Methods: Experiment 1: Participants were seventeen human neonates undergoing clinically indicated sepsis evaluation for standard risk factors. Within 72 h of birth, and at the time of clinically indicated lumbar puncture, CSF was collected using standard sterile procedures and whole blood was drawn into chilled, EDTA-treated vacutainer tubes. AVP concentrations were quantified in CSF and plasma using a commercially available enzyme immunoassay kit (Enzo Life Sciences, Inc., Farmingdale, NY). Experiment 2: Participants were seventy-nine children with autism, 52 unaffected siblings, and 62 neurotypical control children between the ages of 3 to 12 years. Autism diagnosis was based on the Autism Diagnostic Observation Schedule, Autism Diagnostic Interview Revised, and expert clinical opinion. Social phenotyping was conducted using the NEPSY-II Social and Perception Domain. Blood was collected from all participants and plasma samples were quantified using the AVP enzyme immunoassay.

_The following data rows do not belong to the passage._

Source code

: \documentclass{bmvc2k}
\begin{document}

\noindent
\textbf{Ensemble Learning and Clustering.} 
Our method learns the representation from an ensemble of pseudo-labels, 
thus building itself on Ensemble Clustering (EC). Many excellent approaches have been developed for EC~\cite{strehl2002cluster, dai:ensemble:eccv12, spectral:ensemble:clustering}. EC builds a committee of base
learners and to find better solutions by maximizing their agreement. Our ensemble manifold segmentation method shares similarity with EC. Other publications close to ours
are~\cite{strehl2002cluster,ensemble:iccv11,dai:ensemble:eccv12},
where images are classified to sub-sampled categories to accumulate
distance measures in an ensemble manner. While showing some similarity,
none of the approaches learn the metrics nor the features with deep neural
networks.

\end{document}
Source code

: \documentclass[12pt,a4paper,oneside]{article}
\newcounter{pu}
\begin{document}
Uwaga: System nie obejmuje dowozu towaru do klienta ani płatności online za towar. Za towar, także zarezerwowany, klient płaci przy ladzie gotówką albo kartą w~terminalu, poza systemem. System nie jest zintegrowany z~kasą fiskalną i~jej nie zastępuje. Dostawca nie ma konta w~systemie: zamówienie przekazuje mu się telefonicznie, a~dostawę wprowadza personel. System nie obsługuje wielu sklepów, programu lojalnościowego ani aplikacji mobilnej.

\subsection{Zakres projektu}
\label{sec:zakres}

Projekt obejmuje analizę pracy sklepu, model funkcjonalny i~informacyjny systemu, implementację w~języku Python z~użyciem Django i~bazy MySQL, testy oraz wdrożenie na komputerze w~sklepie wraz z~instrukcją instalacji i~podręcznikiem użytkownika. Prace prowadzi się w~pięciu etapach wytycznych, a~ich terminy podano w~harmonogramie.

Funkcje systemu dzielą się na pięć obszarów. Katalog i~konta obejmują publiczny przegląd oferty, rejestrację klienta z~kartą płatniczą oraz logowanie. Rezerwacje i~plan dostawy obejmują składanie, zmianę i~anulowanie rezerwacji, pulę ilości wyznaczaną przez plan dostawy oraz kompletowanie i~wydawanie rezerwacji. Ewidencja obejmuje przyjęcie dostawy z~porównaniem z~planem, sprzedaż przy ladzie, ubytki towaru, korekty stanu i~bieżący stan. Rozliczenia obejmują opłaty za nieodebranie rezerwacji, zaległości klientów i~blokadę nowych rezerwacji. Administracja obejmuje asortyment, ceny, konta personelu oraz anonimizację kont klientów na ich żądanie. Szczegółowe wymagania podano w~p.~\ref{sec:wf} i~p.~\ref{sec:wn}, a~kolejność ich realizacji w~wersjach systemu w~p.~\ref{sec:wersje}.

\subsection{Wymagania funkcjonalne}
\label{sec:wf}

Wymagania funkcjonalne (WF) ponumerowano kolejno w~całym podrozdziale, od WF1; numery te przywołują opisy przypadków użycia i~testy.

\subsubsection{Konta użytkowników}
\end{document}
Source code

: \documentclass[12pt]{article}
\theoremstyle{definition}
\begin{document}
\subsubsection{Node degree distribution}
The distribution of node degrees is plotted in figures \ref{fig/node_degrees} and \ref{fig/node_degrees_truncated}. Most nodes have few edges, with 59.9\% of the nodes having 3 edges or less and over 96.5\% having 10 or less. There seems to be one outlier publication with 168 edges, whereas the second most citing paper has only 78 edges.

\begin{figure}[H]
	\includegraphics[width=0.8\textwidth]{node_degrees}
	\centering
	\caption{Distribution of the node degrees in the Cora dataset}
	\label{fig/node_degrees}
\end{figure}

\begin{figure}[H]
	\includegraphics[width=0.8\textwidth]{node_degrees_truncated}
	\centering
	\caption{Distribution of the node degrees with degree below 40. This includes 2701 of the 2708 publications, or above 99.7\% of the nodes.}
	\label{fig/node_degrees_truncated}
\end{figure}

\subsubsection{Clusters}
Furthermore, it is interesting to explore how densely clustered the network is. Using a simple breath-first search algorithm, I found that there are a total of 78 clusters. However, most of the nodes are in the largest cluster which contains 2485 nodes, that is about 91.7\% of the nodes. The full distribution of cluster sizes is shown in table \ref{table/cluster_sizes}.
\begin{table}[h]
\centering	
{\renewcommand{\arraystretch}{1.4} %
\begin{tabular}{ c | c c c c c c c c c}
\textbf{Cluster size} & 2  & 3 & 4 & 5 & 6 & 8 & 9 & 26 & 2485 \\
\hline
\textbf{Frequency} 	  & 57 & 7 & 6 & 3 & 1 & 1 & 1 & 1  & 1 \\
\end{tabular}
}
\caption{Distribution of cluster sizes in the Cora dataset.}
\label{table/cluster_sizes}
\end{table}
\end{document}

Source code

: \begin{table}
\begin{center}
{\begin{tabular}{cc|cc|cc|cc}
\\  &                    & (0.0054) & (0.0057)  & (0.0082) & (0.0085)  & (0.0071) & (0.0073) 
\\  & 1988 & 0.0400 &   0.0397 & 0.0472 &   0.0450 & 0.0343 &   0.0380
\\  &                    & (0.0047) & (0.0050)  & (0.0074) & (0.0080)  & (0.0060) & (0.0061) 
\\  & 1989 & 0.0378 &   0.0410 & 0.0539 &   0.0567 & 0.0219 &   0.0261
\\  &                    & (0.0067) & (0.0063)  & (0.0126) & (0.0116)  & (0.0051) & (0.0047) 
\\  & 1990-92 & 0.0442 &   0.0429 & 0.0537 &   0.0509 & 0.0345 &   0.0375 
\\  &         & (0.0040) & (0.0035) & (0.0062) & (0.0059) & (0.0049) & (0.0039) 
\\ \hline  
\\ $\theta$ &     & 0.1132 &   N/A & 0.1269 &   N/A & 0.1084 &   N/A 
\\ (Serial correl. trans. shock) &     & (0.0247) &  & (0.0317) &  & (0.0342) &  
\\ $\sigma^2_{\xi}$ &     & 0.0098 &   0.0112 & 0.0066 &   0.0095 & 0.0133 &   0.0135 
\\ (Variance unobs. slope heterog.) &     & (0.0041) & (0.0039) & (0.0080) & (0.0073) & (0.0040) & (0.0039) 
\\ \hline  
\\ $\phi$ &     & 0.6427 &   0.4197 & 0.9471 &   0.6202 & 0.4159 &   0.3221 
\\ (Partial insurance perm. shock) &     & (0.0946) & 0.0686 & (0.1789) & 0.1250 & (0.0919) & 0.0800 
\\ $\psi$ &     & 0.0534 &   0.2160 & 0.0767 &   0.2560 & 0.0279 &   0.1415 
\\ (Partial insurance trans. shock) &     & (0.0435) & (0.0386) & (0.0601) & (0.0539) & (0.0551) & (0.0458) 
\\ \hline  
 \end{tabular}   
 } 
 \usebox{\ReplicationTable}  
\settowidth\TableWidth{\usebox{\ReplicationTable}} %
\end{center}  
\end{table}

Results: Experiment 1: Plasma AVP concentrations significantly and positively predicted CSF AVP concentrations in human neonates (p<0.01). Experiment 2: Plasma AVP levels did not differ by group or gender. An interaction effect was noted whereby plasma AVP concentrations significantly and positively predicted Theory of Mind in autistic children but not in non-autistic children (p=0.023).

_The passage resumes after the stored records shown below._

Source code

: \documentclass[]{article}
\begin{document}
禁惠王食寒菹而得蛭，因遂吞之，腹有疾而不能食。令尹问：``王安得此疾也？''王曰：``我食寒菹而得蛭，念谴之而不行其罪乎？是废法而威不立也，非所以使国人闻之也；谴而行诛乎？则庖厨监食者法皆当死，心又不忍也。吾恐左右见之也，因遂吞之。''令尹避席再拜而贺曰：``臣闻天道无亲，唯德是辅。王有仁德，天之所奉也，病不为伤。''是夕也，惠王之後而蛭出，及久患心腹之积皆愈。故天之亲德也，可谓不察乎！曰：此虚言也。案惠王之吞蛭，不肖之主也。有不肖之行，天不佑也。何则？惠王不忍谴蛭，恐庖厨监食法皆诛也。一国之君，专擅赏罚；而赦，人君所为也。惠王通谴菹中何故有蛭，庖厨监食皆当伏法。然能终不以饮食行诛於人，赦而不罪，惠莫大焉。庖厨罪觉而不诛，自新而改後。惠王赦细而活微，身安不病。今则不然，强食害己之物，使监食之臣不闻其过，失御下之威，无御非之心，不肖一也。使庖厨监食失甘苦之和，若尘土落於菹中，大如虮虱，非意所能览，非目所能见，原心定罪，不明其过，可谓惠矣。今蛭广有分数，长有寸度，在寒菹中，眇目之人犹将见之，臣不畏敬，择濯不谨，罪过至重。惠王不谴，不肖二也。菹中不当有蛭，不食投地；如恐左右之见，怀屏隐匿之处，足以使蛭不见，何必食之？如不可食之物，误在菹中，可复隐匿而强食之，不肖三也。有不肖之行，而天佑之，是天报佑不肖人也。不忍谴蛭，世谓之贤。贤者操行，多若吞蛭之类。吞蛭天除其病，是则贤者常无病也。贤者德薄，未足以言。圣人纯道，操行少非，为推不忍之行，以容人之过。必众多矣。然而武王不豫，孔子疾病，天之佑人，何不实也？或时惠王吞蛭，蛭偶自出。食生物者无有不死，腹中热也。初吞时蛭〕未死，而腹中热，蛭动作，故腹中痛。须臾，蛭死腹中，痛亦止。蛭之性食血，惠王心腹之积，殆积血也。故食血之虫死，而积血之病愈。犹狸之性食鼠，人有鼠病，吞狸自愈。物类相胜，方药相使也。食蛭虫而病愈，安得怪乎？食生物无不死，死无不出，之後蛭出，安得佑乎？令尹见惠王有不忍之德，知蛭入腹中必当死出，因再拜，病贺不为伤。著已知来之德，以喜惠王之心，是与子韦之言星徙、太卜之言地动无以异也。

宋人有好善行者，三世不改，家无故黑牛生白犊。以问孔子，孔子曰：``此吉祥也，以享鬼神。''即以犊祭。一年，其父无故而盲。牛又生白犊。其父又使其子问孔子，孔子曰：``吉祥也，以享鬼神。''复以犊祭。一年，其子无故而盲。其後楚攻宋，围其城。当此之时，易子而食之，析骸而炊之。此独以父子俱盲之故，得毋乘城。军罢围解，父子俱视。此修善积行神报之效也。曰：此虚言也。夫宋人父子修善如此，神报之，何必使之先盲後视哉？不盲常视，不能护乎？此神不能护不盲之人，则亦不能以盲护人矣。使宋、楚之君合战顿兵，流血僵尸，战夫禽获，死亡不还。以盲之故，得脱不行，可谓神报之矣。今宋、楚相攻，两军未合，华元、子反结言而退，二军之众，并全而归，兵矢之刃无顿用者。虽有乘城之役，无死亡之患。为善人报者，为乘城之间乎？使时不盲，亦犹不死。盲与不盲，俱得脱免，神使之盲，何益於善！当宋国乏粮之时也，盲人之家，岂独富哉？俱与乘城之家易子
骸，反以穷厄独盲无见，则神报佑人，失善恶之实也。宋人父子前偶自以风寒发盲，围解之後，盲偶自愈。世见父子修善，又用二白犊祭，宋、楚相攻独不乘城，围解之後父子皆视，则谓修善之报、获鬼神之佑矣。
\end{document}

Conclusions: These findings suggest that measurement of AVP in plasma samples might be a valid tool for inferential assessment of brain AVP activity, at least in pediatric populations. Further, our findings suggest that impairments in AVP signaling may be a biomarker of social impairments in children with autism, and that AVP biology may be a promising therapeutic target for enhancing social functioning in children with autism.